Administrative detention is a sort of imprisonment without trial or charge that allows the Tel Aviv regime to incarcerate Palestinians for up to six months, extendable indefinitely.
UN Coordinator for Humanitarian Aid and Development Activities in the Occupied Palestinian Territory Robert Piper urged, in a statement released on Saturday, said he was “deeply concerned about the deteriorating health” of Bilal Kayed, who went on an open-ended hunger strike 67 days ago to express dissatisfaction with his administrative detention.
The 35-year-old inmate, a member of the Popular Front for the Liberation of Palestine (PFLP), was arrested in 2002 and spent 14 and a half years in Israeli jails.
On June 13, the day Kayed was scheduled to be freed, the Tel Aviv regime decided to extend his imprisonment term for another six months under the controversial administrative detention policy, which allows Tel Aviv regime to hold people who have committed no offences, or whose sentences have already been served.
Consequently, the Palestinian man went on a hunger strike to denounce his arbitrary detention.
"This is an egregious case, in which Mr.
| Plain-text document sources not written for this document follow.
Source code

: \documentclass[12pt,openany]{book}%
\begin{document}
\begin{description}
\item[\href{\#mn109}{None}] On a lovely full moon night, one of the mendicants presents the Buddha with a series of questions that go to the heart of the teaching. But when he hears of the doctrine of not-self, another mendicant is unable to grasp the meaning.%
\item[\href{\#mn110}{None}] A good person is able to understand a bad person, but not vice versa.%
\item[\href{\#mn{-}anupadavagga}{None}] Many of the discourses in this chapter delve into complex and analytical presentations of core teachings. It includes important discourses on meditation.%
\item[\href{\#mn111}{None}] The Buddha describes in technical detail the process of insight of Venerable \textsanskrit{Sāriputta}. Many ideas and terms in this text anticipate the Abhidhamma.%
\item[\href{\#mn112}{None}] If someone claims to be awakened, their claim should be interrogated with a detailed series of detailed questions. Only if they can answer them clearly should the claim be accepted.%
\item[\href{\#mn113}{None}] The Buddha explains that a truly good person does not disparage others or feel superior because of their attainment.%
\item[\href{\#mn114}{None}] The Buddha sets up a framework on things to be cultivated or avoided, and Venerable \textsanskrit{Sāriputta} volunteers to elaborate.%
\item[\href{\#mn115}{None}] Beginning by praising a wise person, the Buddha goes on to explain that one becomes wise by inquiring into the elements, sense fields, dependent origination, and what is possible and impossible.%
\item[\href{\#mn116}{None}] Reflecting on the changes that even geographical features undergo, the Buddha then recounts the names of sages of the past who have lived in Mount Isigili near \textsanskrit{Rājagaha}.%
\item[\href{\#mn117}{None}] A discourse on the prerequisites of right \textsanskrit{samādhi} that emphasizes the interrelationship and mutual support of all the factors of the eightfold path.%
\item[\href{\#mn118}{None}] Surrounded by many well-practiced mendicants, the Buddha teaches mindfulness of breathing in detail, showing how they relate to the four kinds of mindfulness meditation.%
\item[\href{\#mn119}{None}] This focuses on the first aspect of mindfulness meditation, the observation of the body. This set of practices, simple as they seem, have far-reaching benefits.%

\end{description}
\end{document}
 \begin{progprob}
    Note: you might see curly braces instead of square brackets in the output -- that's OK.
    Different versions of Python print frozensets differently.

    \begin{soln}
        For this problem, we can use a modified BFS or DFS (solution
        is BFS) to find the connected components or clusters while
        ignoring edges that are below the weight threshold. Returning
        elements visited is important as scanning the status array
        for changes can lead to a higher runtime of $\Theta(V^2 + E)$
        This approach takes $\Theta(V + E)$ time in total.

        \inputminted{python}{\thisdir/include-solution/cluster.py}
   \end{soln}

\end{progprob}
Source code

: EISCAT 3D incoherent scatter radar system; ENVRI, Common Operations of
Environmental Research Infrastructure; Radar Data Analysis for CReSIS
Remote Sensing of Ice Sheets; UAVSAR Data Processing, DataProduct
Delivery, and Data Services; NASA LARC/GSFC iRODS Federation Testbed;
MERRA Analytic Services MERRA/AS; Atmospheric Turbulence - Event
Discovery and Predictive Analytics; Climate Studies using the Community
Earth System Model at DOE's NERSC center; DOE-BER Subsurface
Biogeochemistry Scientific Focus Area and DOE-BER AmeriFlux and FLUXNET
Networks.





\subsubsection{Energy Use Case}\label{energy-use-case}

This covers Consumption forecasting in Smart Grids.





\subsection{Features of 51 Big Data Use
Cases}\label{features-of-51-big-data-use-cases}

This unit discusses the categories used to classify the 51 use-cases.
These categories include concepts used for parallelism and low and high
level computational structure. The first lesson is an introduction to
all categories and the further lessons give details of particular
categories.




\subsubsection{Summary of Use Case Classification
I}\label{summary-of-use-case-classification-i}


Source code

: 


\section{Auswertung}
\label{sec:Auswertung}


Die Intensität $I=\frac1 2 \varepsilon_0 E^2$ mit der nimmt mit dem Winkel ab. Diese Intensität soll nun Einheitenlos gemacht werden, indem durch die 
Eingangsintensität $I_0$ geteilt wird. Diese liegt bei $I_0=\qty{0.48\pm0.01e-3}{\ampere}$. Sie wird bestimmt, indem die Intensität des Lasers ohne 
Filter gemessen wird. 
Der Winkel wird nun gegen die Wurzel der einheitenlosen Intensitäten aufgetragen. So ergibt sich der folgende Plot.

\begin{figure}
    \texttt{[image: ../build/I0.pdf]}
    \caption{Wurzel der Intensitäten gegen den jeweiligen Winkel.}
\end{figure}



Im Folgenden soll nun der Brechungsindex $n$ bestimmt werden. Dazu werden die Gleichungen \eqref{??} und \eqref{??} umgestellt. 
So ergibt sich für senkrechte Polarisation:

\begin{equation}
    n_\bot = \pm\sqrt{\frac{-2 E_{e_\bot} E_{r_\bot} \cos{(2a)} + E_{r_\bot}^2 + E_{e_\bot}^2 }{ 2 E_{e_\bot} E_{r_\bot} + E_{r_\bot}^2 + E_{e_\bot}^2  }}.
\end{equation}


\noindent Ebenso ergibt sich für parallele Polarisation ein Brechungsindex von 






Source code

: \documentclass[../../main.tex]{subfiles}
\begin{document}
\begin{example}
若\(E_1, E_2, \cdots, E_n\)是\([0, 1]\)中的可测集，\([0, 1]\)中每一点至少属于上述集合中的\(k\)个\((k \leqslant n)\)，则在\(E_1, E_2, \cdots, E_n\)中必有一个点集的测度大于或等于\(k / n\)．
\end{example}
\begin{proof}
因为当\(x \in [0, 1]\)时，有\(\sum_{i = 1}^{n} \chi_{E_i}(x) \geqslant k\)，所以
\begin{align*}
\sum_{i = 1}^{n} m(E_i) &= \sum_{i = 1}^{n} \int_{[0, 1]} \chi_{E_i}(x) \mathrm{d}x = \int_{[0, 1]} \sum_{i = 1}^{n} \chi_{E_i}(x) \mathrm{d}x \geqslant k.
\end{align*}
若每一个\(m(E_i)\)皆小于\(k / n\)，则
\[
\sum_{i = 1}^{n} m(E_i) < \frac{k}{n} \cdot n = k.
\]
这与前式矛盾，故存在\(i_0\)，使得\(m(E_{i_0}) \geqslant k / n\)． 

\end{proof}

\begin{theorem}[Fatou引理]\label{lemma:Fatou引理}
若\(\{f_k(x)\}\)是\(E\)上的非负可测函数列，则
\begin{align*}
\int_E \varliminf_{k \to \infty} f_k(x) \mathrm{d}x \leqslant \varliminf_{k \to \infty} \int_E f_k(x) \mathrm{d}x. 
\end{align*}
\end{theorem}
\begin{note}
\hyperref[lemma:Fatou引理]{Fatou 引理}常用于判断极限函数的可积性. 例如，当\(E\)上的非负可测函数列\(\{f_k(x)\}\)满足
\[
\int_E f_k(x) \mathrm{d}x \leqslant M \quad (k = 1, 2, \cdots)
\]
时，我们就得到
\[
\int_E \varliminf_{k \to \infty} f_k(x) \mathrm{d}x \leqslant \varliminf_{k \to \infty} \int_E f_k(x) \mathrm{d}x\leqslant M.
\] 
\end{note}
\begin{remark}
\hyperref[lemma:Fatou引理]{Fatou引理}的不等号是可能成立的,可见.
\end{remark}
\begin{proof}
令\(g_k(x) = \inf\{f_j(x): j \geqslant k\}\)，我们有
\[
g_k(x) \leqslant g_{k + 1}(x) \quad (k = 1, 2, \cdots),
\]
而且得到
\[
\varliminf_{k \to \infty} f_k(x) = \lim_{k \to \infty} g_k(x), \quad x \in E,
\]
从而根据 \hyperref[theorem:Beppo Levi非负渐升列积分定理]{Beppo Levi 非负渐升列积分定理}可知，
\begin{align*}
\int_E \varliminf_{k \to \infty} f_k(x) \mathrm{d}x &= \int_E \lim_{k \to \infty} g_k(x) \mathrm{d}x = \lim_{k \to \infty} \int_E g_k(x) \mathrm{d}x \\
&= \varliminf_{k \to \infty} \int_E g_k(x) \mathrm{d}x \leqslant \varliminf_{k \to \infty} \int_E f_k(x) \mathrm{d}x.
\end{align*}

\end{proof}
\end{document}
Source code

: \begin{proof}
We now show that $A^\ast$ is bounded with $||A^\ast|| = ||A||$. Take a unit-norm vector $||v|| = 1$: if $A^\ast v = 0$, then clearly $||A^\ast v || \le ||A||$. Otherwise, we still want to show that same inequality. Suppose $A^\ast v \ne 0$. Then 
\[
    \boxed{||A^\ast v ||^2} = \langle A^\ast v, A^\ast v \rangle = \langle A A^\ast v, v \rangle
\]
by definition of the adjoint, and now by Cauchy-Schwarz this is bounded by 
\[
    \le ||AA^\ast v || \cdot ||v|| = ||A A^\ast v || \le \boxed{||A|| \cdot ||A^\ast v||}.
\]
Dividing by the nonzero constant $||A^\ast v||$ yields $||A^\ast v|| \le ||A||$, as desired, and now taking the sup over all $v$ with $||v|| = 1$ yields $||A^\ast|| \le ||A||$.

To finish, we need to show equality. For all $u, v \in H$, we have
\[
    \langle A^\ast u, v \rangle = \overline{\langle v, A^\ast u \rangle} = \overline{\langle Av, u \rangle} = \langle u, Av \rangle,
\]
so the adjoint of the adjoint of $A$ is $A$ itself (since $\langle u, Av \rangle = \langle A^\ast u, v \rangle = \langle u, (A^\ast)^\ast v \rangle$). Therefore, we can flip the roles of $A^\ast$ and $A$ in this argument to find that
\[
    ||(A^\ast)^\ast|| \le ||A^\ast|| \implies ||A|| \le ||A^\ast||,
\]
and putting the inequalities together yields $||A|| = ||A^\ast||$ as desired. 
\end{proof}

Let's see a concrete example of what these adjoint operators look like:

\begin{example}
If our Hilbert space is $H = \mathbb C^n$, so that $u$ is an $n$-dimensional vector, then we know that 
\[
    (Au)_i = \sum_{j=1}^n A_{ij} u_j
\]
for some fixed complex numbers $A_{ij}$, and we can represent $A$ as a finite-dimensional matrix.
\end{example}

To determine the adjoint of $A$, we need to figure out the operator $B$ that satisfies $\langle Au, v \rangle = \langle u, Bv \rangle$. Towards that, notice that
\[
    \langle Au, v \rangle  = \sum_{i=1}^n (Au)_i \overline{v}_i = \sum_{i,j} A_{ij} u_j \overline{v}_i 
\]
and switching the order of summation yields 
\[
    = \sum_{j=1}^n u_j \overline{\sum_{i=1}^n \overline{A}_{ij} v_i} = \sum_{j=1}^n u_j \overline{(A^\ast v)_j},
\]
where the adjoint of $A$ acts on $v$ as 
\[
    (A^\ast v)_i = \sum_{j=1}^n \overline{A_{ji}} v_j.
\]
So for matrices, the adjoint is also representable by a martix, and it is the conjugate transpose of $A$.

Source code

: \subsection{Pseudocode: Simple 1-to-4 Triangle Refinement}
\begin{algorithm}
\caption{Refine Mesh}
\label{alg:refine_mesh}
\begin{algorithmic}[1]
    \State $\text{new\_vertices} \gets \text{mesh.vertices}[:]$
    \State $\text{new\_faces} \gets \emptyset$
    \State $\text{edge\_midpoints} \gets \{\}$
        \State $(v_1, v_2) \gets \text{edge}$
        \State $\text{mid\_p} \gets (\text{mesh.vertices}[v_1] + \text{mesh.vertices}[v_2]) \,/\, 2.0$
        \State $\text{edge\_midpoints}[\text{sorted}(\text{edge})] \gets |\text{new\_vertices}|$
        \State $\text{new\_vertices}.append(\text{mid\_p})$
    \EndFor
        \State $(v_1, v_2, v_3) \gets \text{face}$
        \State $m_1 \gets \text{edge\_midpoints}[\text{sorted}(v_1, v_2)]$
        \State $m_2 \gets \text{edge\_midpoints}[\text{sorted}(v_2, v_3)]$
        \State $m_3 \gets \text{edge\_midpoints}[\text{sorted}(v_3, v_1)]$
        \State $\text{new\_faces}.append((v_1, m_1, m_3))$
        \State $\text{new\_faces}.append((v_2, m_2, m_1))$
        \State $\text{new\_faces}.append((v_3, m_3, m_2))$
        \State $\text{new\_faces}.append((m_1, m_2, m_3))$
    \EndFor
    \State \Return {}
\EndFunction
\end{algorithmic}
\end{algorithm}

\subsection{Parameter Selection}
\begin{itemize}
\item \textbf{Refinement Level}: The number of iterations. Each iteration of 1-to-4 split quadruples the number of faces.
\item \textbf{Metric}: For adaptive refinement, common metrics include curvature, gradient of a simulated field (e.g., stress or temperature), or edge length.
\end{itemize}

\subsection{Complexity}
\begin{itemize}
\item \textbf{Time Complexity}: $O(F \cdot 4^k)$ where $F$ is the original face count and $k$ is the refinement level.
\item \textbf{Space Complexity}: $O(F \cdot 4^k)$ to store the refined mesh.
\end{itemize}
Kayed was placed on administrative detention on the day of his scheduled release after completing a 14.5 year prison sentence,” UN's Piper said.
Palestinian news agency cited Palestinian Prisoner’s Society (PPS) as saying on 4 August that at least 405 Palestinians in Israeli regime prisons went on hunger strike in solidarity with Kayed.
Kayid is suffering from failing kidneys and has lost at least 30kg, Palestinian officials say.
The UN Coordinator also said "The number of administrative detainees is at an eight-year high. I reiterate the United Nations long-standing position that all administrative detainees -- Palestinian or Israeli -- should be charged or released without delay”.
More than 7,000 Palestinian prisoners are currently held in some 17 Israeli jails, many of them arbitrarily.
The occupied Palestinian lands have been the scene of heightened tensions since August 2015, when Tel Aviv imposed restrictions on the entry of Palestinian worshipers into the al-Aqsa Mosque compound in an alleged bid to change the status quo of the Muslim site.
Over 230 Palestinians, including children and women, have lost their lives at the hands of Israeli forces in what is regarded as the third Palestinian Intifada (uprising) since the beginning of last October.